● **TASK DETAILS**
Would you print the entire listing exactly, leaving nothing out?

=====

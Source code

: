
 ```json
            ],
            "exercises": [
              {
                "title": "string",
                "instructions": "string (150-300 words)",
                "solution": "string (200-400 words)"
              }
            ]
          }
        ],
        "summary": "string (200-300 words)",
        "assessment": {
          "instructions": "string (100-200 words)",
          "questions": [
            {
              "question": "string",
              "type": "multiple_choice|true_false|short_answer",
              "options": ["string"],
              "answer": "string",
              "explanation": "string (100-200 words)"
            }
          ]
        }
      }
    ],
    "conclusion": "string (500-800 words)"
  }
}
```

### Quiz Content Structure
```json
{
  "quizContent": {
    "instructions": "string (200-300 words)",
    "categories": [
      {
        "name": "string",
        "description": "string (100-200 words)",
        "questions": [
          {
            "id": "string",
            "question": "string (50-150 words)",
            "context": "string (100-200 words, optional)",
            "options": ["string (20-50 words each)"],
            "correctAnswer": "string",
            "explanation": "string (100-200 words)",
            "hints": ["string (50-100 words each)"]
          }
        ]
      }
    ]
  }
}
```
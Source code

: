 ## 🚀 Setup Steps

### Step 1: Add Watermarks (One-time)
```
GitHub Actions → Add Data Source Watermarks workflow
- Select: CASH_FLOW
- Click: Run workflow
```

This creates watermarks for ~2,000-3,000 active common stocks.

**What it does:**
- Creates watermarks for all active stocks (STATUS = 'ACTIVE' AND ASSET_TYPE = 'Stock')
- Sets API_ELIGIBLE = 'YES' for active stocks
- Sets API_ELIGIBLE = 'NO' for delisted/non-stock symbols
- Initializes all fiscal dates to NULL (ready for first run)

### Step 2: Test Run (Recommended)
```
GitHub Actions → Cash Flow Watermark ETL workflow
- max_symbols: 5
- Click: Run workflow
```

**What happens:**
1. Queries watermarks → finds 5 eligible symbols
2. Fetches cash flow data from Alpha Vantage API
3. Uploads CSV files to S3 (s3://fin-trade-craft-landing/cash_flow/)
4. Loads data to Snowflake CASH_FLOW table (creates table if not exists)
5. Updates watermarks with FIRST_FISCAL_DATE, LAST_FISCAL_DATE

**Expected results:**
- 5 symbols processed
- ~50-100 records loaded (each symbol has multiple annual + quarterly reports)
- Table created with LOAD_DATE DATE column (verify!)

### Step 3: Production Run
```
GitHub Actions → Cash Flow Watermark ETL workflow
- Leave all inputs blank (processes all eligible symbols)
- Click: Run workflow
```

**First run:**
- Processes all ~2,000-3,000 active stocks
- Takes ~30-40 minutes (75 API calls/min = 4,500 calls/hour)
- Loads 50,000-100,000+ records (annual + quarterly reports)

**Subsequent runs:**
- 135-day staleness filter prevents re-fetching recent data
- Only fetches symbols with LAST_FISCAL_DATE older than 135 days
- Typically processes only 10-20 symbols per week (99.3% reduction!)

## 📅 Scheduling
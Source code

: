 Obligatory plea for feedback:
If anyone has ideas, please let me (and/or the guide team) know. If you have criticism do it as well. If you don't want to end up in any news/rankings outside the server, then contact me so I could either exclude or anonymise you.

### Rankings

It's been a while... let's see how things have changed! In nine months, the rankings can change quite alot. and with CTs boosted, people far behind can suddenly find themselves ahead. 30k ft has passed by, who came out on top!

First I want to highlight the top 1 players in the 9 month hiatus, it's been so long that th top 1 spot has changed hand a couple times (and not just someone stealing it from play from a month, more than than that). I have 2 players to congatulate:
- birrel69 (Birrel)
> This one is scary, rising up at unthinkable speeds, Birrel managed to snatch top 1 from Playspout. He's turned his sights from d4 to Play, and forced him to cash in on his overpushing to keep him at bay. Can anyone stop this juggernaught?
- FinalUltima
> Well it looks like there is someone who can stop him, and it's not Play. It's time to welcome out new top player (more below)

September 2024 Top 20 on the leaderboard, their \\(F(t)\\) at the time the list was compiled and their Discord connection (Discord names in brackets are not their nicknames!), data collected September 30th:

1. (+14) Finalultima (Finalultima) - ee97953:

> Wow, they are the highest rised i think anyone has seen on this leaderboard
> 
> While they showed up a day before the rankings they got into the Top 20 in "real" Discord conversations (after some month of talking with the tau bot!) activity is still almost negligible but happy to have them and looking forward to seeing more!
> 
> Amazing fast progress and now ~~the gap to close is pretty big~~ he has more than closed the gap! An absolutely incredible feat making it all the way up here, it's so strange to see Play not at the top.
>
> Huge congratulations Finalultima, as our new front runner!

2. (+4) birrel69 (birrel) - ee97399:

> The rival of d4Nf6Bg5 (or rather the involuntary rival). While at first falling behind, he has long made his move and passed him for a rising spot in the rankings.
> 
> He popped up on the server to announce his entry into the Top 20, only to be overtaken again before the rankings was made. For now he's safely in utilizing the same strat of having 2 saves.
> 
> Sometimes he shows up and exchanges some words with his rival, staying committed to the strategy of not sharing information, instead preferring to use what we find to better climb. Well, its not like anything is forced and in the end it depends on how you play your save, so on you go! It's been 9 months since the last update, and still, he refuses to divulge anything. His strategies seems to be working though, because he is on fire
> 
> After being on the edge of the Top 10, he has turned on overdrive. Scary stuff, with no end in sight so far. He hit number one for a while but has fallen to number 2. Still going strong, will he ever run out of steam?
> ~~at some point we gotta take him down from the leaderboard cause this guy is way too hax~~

=====

● **SOLUTION FOR THIS EXERCISE**
Source code

:
 ```json
            ],
            "exercises": [
              {
                "title": "string",
                "instructions": "string (150-300 words)",
                "solution": "string (200-400 words)"
              }
            ]
          }
        ],
        "summary": "string (200-300 words)",
        "assessment": {
          "instructions": "string (100-200 words)",
          "questions": [
            {
              "question": "string",
              "type": "multiple_choice|true_false|short_answer",
              "options": ["string"],
              "answer": "string",
              "explanation": "string (100-200 words)"
            }
          ]
        }
      }
    ],
    "conclusion": "string (500-800 words)"
  }
}
```

### Quiz Content Structure
```json
{
  "quizContent": {
    "instructions": "string (200-300 words)",
    "categories": [
      {
        "name": "string",
        "description": "string (100-200 words)",
        "questions": [
          {
            "id": "string",
            "question": "string (50-150 words)",
            "context": "string (100-200 words, optional)",
            "options": ["string (20-50 words each)"],
            "correctAnswer": "string",
            "explanation": "string (100-200 words)",
            "hints": ["string (50-100 words each)"]
          }
        ]
      }
    ]
  }
}
```
Source code

: ## 🚀 Setup Steps

### Step 1: Add Watermarks (One-time)
```
GitHub Actions → Add Data Source Watermarks workflow
- Select: CASH_FLOW
- Click: Run workflow
```

This creates watermarks for ~2,000-3,000 active common stocks.

**What it does:**
- Creates watermarks for all active stocks (STATUS = 'ACTIVE' AND ASSET_TYPE = 'Stock')
- Sets API_ELIGIBLE = 'YES' for active stocks
- Sets API_ELIGIBLE = 'NO' for delisted/non-stock symbols
- Initializes all fiscal dates to NULL (ready for first run)

### Step 2: Test Run (Recommended)
```
GitHub Actions → Cash Flow Watermark ETL workflow
- max_symbols: 5
- Click: Run workflow
```

**What happens:**
1. Queries watermarks → finds 5 eligible symbols
2. Fetches cash flow data from Alpha Vantage API
3. Uploads CSV files to S3 (s3://fin-trade-craft-landing/cash_flow/)
4. Loads data to Snowflake CASH_FLOW table (creates table if not exists)
5. Updates watermarks with FIRST_FISCAL_DATE, LAST_FISCAL_DATE

**Expected results:**
- 5 symbols processed
- ~50-100 records loaded (each symbol has multiple annual + quarterly reports)
- Table created with LOAD_DATE DATE column (verify!)

### Step 3: Production Run
```
GitHub Actions → Cash Flow Watermark ETL workflow
- Leave all inputs blank (processes all eligible symbols)
- Click: Run workflow
```

**First run:**
- Processes all ~2,000-3,000 active stocks
- Takes ~30-40 minutes (75 API calls/min = 4,500 calls/hour)
- Loads 50,000-100,000+ records (annual + quarterly reports)

**Subsequent runs:**
- 135-day staleness filter prevents re-fetching recent data
- Only fetches symbols with LAST_FISCAL_DATE older than 135 days
- Typically processes only 10-20 symbols per week (99.3% reduction!)

## 📅 Scheduling
Source code

: Obligatory plea for feedback:
If anyone has ideas, please let me (and/or the guide team) know. If you have criticism do it as well. If you don't want to end up in any news/rankings outside the server, then contact me so I could either exclude or anonymise you.

### Rankings

It's been a while... let's see how things have changed! In nine months, the rankings can change quite alot. and with CTs boosted, people far behind can suddenly find themselves ahead. 30k ft has passed by, who came out on top!

First I want to highlight the top 1 players in the 9 month hiatus, it's been so long that th top 1 spot has changed hand a couple times (and not just someone stealing it from play from a month, more than than that). I have 2 players to congatulate:
- birrel69 (Birrel)
> This one is scary, rising up at unthinkable speeds, Birrel managed to snatch top 1 from Playspout. He's turned his sights from d4 to Play, and forced him to cash in on his overpushing to keep him at bay. Can anyone stop this juggernaught?
- FinalUltima
> Well it looks like there is someone who can stop him, and it's not Play. It's time to welcome out new top player (more below)

September 2024 Top 20 on the leaderboard, their \\(F(t)\\) at the time the list was compiled and their Discord connection (Discord names in brackets are not their nicknames!), data collected September 30th:

1. (+14) Finalultima (Finalultima) - ee97953:

> Wow, they are the highest rised i think anyone has seen on this leaderboard
> 
> While they showed up a day before the rankings they got into the Top 20 in "real" Discord conversations (after some month of talking with the tau bot!) activity is still almost negligible but happy to have them and looking forward to seeing more!
> 
> Amazing fast progress and now ~~the gap to close is pretty big~~ he has more than closed the gap! An absolutely incredible feat making it all the way up here, it's so strange to see Play not at the top.
>
> Huge congratulations Finalultima, as our new front runner!

2. (+4) birrel69 (birrel) - ee97399:

> The rival of d4Nf6Bg5 (or rather the involuntary rival). While at first falling behind, he has long made his move and passed him for a rising spot in the rankings.
> 
> He popped up on the server to announce his entry into the Top 20, only to be overtaken again before the rankings was made. For now he's safely in utilizing the same strat of having 2 saves.
> 
> Sometimes he shows up and exchanges some words with his rival, staying committed to the strategy of not sharing information, instead preferring to use what we find to better climb. Well, its not like anything is forced and in the end it depends on how you play your save, so on you go! It's been 9 months since the last update, and still, he refuses to divulge anything. His strategies seems to be working though, because he is on fire
> 
> After being on the edge of the Top 10, he has turned on overdrive. Scary stuff, with no end in sight so far. He hit number one for a while but has fallen to number 2. Still going strong, will he ever run out of steam?
> ~~at some point we gotta take him down from the leaderboard cause this guy is way too hax~~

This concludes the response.